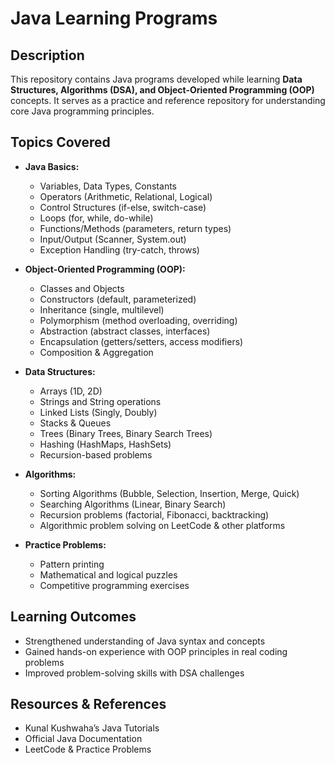 # Java Learning Programs

## Description
This repository contains Java programs developed while learning **Data Structures, Algorithms (DSA), and Object-Oriented Programming (OOP)** concepts. It serves as a practice and reference repository for understanding core Java programming principles.

## Topics Covered
- **Java Basics:**
  - Variables, Data Types, Constants
  - Operators (Arithmetic, Relational, Logical)
  - Control Structures (if-else, switch-case)
  - Loops (for, while, do-while)
  - Functions/Methods (parameters, return types)
  - Input/Output (Scanner, System.out)
  - Exception Handling (try-catch, throws)

- **Object-Oriented Programming (OOP):**
  - Classes and Objects
  - Constructors (default, parameterized)
  - Inheritance (single, multilevel)
  - Polymorphism (method overloading, overriding)
  - Abstraction (abstract classes, interfaces)
  - Encapsulation (getters/setters, access modifiers)
  - Composition & Aggregation

- **Data Structures:**
  - Arrays (1D, 2D)
  - Strings and String operations
  - Linked Lists (Singly, Doubly)
  - Stacks & Queues
  - Trees (Binary Trees, Binary Search Trees)
  - Hashing (HashMaps, HashSets)
  - Recursion-based problems

- **Algorithms:**
  - Sorting Algorithms (Bubble, Selection, Insertion, Merge, Quick)
  - Searching Algorithms (Linear, Binary Search)
  - Recursion problems (factorial, Fibonacci, backtracking)
  - Algorithmic problem solving on LeetCode & other platforms

- **Practice Problems:**
  - Pattern printing
  - Mathematical and logical puzzles
  - Competitive programming exercises 

## Learning Outcomes
- Strengthened understanding of Java syntax and concepts  
- Gained hands-on experience with OOP principles in real coding problems  
- Improved problem-solving skills with DSA challenges  

## Resources & References
- Kunal Kushwaha’s Java Tutorials  
- Official Java Documentation  
- LeetCode & Practice Problems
.....
● Exercise
Each line of the material goes into your copy unchanged, but no picture does.

● Task answer
 # Java Learning Programs

## Description
This repository contains Java programs developed while learning **Data Structures, Algorithms (DSA), and Object-Oriented Programming (OOP)** concepts. It serves as a practice and reference repository for understanding core Java programming principles.

## Topics Covered
- **Java Basics:**
  - Variables, Data Types, Constants
  - Operators (Arithmetic, Relational, Logical)
  - Control Structures (if-else, switch-case)
  - Loops (for, while, do-while)
  - Functions/Methods (parameters, return types)
  - Input/Output (Scanner, System.out)
  - Exception Handling (try-catch, throws)

- **Object-Oriented Programming (OOP):**
  - Classes and Objects
  - Constructors (default, parameterized)
  - Inheritance (single, multilevel)
  - Polymorphism (method overloading, overriding)
  - Abstraction (abstract classes, interfaces)
  - Encapsulation (getters/setters, access modifiers)
  - Composition & Aggregation

- **Data Structures:**
  - Arrays (1D, 2D)
  - Strings and String operations
  - Linked Lists (Singly, Doubly)
  - Stacks & Queues
  - Trees (Binary Trees, Binary Search Trees)
  - Hashing (HashMaps, HashSets)
  - Recursion-based problems

- **Algorithms:**
  - Sorting Algorithms (Bubble, Selection, Insertion, Merge, Quick)
  - Searching Algorithms (Linear, Binary Search)
  - Recursion problems (factorial, Fibonacci, backtracking)
  - Algorithmic problem solving on LeetCode & other platforms

- **Practice Problems:**
  - Pattern printing
  - Mathematical and logical puzzles
  - Competitive programming exercises 

## Learning Outcomes
- Strengthened understanding of Java syntax and concepts  
- Gained hands-on experience with OOP principles in real coding problems  
- Improved problem-solving skills with DSA challenges  

## Resources & References
- Kunal Kushwaha’s Java Tutorials  
- Official Java Documentation  
- LeetCode & Practice Problems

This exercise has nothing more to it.